Task requirements: The required output is the lines below from the line containing "### टप्पा 1 - संदेश तयार करणे" to the line containing "पहिला टप्पा म्हणजे", inclusive, retyped exactly. No other lines belong in it.

*** Opening of Data for review ***

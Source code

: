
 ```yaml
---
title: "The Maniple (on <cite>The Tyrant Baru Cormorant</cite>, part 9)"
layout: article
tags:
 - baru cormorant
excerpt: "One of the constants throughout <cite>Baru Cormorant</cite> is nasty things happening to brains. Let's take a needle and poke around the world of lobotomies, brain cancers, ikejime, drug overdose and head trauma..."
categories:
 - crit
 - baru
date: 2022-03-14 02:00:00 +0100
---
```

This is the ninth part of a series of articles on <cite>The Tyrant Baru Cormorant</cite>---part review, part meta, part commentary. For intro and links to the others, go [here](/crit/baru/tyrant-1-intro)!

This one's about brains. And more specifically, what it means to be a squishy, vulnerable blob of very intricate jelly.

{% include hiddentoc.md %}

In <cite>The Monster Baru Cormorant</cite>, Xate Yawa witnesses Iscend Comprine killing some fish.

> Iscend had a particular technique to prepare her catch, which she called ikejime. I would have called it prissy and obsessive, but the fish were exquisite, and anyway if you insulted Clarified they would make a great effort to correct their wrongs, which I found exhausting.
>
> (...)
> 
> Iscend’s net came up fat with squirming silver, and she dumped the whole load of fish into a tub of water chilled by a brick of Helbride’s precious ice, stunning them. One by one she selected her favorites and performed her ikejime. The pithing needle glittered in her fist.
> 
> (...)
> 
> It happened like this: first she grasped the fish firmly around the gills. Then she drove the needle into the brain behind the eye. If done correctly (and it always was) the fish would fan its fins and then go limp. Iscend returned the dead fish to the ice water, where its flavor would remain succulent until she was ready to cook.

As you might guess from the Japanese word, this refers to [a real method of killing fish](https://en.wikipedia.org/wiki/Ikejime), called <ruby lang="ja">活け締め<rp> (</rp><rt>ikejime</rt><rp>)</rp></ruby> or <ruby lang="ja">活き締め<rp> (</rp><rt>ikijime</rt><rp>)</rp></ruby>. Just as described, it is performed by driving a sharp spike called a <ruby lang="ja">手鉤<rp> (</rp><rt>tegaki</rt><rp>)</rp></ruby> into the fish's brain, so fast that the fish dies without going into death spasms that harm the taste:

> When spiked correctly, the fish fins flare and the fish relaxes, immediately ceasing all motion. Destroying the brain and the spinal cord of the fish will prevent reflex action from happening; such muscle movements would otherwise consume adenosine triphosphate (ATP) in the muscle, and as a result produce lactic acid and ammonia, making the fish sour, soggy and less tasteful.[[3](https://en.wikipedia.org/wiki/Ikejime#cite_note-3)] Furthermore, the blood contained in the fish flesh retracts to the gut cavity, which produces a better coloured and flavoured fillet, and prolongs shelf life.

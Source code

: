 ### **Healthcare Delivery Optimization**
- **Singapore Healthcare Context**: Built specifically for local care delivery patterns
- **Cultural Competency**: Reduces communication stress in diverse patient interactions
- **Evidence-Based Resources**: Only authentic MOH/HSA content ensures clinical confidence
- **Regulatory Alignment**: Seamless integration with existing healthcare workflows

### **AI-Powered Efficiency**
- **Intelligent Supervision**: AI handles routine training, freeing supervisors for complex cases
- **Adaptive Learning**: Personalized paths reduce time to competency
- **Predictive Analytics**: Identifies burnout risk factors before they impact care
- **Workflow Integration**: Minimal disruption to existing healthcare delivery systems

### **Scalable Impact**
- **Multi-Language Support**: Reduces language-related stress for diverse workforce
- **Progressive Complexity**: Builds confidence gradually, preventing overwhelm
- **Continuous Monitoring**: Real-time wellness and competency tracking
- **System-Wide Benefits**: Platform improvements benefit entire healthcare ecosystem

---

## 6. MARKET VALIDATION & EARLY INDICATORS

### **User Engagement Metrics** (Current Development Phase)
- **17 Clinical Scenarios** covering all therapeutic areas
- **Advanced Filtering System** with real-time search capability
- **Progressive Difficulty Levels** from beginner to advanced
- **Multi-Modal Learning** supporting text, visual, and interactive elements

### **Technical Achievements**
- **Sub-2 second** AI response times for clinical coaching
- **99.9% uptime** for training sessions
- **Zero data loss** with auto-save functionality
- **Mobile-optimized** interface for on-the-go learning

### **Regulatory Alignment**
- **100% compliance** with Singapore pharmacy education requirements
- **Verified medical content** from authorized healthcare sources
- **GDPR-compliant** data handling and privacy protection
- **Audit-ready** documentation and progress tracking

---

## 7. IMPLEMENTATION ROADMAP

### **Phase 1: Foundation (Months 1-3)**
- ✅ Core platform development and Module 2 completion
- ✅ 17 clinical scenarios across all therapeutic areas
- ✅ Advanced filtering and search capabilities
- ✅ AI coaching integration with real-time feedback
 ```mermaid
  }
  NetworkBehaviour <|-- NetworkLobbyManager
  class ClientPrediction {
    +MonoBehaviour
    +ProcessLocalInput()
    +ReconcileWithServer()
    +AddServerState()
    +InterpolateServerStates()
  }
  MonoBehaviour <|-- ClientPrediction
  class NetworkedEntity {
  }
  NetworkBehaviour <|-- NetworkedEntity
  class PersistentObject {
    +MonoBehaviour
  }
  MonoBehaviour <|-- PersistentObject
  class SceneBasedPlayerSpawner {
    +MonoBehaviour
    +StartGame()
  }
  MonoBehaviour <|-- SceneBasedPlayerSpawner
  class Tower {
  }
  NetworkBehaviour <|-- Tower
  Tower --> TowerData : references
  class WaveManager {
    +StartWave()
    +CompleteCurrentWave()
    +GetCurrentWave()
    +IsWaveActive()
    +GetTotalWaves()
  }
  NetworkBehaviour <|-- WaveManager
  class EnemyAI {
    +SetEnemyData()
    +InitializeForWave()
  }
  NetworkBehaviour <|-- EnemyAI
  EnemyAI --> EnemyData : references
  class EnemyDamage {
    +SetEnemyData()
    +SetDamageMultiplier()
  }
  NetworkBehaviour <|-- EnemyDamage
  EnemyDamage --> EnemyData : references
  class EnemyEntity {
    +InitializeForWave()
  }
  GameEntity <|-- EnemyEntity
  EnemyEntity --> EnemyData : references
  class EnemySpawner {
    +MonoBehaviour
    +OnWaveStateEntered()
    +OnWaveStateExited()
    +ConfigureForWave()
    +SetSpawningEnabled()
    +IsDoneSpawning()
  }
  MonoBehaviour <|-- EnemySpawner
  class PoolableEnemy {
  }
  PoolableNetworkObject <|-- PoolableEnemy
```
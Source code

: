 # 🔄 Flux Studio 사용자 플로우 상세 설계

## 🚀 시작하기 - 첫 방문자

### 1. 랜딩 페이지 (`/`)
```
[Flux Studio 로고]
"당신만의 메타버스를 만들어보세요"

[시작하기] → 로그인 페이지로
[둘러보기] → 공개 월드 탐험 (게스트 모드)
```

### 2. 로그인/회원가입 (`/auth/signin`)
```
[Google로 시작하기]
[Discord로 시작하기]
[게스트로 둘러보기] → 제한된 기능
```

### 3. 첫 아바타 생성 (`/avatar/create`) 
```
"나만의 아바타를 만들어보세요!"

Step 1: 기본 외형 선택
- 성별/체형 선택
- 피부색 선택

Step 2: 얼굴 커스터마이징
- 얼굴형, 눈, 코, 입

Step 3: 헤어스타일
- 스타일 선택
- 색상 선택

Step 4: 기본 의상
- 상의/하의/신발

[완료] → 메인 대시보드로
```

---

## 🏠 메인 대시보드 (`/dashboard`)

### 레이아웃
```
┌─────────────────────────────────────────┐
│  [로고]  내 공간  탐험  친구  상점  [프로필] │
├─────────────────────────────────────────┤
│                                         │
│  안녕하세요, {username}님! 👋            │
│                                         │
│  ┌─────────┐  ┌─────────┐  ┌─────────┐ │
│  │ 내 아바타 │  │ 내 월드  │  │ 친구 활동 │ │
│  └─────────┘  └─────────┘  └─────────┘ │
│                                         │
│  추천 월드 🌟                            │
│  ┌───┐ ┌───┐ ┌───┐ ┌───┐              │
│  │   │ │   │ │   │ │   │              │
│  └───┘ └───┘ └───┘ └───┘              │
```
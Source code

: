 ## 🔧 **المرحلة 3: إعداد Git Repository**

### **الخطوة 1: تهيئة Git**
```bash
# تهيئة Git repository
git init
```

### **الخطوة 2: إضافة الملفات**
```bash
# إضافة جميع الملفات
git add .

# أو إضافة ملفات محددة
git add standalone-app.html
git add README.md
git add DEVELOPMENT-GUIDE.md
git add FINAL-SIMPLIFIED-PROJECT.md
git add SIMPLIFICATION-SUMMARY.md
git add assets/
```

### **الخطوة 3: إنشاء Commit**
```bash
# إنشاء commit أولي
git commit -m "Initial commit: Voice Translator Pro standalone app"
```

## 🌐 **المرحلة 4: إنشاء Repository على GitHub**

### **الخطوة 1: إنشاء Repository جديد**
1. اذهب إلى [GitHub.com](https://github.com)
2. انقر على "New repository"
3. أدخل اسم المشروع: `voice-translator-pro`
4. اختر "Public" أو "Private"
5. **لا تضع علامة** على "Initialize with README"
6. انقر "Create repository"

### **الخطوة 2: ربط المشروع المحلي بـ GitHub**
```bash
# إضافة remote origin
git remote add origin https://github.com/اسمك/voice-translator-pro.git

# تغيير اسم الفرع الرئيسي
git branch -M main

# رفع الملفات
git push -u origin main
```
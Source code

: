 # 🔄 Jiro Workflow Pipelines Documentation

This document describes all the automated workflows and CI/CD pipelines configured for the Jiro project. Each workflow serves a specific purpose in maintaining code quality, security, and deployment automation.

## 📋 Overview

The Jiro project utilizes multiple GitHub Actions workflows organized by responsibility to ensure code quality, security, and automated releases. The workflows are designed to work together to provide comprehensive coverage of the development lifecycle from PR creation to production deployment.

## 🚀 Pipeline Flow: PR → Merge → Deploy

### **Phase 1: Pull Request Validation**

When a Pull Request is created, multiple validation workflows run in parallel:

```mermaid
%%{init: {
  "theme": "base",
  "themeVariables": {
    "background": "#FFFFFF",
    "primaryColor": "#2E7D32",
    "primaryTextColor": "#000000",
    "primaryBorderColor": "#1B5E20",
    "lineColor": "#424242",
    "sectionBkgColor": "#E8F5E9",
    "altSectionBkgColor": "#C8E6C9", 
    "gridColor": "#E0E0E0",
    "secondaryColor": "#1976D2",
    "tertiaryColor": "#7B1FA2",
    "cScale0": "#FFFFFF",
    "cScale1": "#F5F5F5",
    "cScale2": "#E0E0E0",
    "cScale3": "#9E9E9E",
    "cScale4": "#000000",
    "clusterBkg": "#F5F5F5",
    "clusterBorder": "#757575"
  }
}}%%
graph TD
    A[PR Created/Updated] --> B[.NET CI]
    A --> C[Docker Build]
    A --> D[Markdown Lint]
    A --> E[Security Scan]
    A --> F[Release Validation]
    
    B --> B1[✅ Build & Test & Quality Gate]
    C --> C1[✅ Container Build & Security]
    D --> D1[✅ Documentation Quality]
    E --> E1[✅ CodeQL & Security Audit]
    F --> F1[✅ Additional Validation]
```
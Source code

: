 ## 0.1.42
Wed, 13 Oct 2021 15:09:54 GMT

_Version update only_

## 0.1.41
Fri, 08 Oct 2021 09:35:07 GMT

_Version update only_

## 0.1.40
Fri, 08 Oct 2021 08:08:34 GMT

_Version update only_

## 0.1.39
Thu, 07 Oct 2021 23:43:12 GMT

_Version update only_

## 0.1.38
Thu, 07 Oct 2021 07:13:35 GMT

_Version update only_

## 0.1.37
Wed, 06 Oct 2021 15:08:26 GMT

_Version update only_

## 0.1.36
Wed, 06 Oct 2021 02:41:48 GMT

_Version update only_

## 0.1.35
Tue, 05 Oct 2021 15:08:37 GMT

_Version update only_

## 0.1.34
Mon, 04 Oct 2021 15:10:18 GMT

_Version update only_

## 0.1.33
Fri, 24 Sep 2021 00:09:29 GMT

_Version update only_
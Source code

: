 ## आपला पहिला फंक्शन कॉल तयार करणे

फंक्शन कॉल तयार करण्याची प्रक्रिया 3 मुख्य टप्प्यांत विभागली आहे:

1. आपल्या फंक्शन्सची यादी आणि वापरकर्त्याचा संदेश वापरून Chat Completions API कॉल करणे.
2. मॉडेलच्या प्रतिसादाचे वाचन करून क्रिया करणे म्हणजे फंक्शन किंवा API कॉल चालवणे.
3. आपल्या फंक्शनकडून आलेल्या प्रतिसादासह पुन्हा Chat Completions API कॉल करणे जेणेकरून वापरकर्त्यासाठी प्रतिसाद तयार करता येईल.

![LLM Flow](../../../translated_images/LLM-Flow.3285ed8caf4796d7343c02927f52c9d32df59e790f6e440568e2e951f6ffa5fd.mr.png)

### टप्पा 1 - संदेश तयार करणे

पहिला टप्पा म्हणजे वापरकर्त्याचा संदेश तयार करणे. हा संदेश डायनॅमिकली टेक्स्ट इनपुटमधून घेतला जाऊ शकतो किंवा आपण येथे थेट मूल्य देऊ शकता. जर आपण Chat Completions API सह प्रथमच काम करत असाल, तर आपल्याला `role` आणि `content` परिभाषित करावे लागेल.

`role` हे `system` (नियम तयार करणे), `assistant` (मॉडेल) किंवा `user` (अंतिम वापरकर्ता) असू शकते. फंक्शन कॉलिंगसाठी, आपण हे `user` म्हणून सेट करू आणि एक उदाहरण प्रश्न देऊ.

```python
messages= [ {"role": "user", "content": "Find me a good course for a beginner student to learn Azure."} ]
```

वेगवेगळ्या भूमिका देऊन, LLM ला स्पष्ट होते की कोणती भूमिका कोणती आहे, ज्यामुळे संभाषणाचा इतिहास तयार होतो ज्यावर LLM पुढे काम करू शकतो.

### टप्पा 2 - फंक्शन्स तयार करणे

*** Close of Data for review ***

Task solution:
### टप्पा 1 - संदेश तयार करणे

पहिला टप्पा म्हणजे वापरकर्त्याचा संदेश तयार करणे. हा संदेश डायनॅमिकली टेक्स्ट इनपुटमधून घेतला जाऊ शकतो किंवा आपण येथे थेट मूल्य देऊ शकता. जर आपण Chat Completions API सह प्रथमच काम करत असाल, तर आपल्याला `role` आणि `content` परिभाषित करावे लागेल.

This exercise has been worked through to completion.